Directions for this task: Scan the entries for lines with the word "qquad", then copy those lines.

Excerpted records:

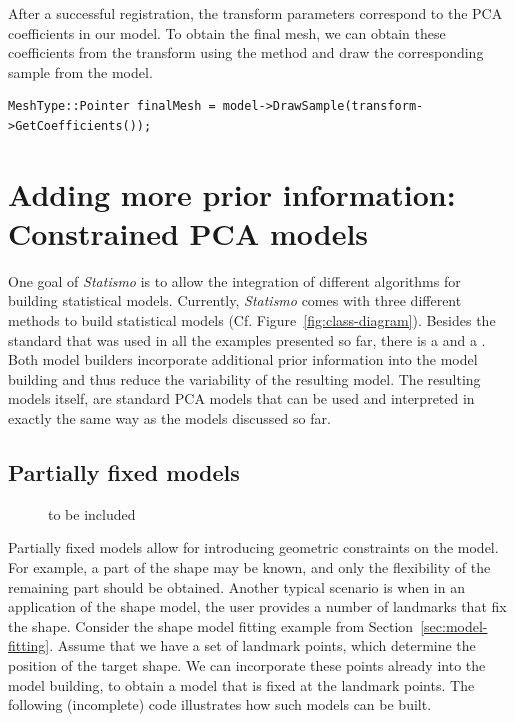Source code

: \documentclass{InsightArticle}
\newcommand{\Statismo}{\emph{Statismo}\xspace}
\begin{document}
After a successful registration, the transform parameters correspond to the PCA coefficients in our model. 
To obtain the final mesh, we can obtain these coefficients from the transform using the method  
and draw the corresponding sample from the model. 
\begin{verbatim}
MeshType::Pointer finalMesh = model->DrawSample(transform->GetCoefficients());
\end{verbatim}


\section{Adding more prior information: Constrained PCA models }
One goal of \Statismo is to allow the integration of  different algorithms for building statistical models.
Currently, \Statismo comes with three different methods to build statistical models (Cf. Figure~\ref{fig:class-diagram}). Besides the standard  that was used in all the examples presented so far, there is a  \cite{luthi_probabilistic_2009} and a  \cite{blanc_conditional_2009}. Both model builders incorporate additional prior information into the model building and thus reduce the variability of the resulting model. The resulting models itself, are standard PCA models that can be used and interpreted in exactly the same way as the models discussed so far. 
\subsection{Partially fixed models}
\begin{figure}
  to be included
    \label{fig:constrained-model}
\end{figure}
Partially fixed models allow for introducing geometric constraints on the model. For example, a part of the shape may be known, and only the flexibility of the remaining part should be obtained. Another typical scenario is when in an application of the shape model, the user provides a number of landmarks that fix the shape. 
Consider the shape model fitting example from Section~\ref{sec:model-fitting}. Assume that we have a set of landmark points, which determine the position of the target shape. We can incorporate these points already into the model building, to obtain a model that is fixed at the landmark points. 
The following (incomplete) code illustrates how such models can be built. 
\end{document}
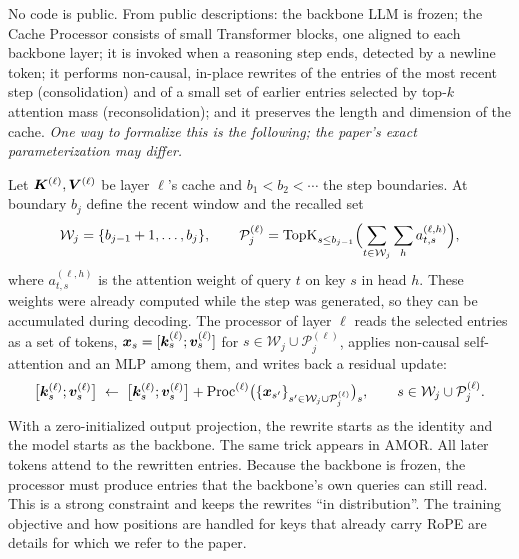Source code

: No code is public. From public descriptions: the backbone LLM is frozen; the Cache Processor consists of
small Transformer blocks, one aligned to each backbone layer; it is invoked when a reasoning step ends,
detected by a newline token; it performs non-causal, in-place rewrites of the entries of the most recent
step (consolidation) and of a small set of earlier entries selected by top-$k$ attention mass
(reconsolidation); and it preserves the length and dimension of the cache. \emph{One way to formalize
this is the following; the paper's exact parameterization may differ.}

Let $\mK^{(\ell)},\mV^{(\ell)}$ be layer $\ell$'s cache and $b_1<b_2<\cdots$ the step boundaries. At
boundary $b_j$ define the recent window and the recalled set
\begin{equation}\label{eq:c13-bt-sets}
  \mathcal{W}_j=\{b_{j-1}+1,\dots,b_j\},\qquad
  \mathcal{P}^{(\ell)}_j=\operatorname{TopK}_{s\le b_{j-1}}\Bigl(\sum_{t\in\mathcal{W}_j}\sum_{h}a^{(\ell,h)}_{t,s}\Bigr),
\end{equation}
where $a^{(\ell,h)}_{t,s}$ is the attention weight of query $t$ on key $s$ in head $h$. These weights
were already computed while the step was generated, so they can be accumulated during decoding. The
processor of layer $\ell$ reads the selected entries as a set of tokens, $\vx_s=[\vk^{(\ell)}_s;\vv^{(\ell)}_s]$
for $s\in\mathcal{W}_j\cup\mathcal{P}^{(\ell)}_j$, applies non-causal self-attention and an MLP among
them, and writes back a residual update:
\begin{equation}\label{eq:c13-bt-rewrite}
  \bigl[\vk^{(\ell)}_s;\vv^{(\ell)}_s\bigr]\;\leftarrow\;\bigl[\vk^{(\ell)}_s;\vv^{(\ell)}_s\bigr]
  + \mathrm{Proc}^{(\ell)}\bigl(\{\vx_{s'}\}_{s'\in\mathcal{W}_j\cup\mathcal{P}^{(\ell)}_j}\bigr)_s,
  \qquad s\in\mathcal{W}_j\cup\mathcal{P}^{(\ell)}_j .
\end{equation}
With a zero-initialized output projection, the rewrite starts as the identity and the model starts as
the backbone. The same trick appears in AMOR. All later tokens attend to the rewritten entries. Because
the backbone is frozen, the processor must produce entries that the backbone's own queries can still
read. This is a strong constraint and keeps the rewrites ``in distribution''. The training objective and
how positions are handled for keys that already carry RoPE are details for which we refer to the paper.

Exercise response:
  \mathcal{W}_j=\{b_{j-1}+1,\dots,b_j\},\qquad
  \qquad s\in\mathcal{W}_j\cup\mathcal{P}^{(\ell)}_j .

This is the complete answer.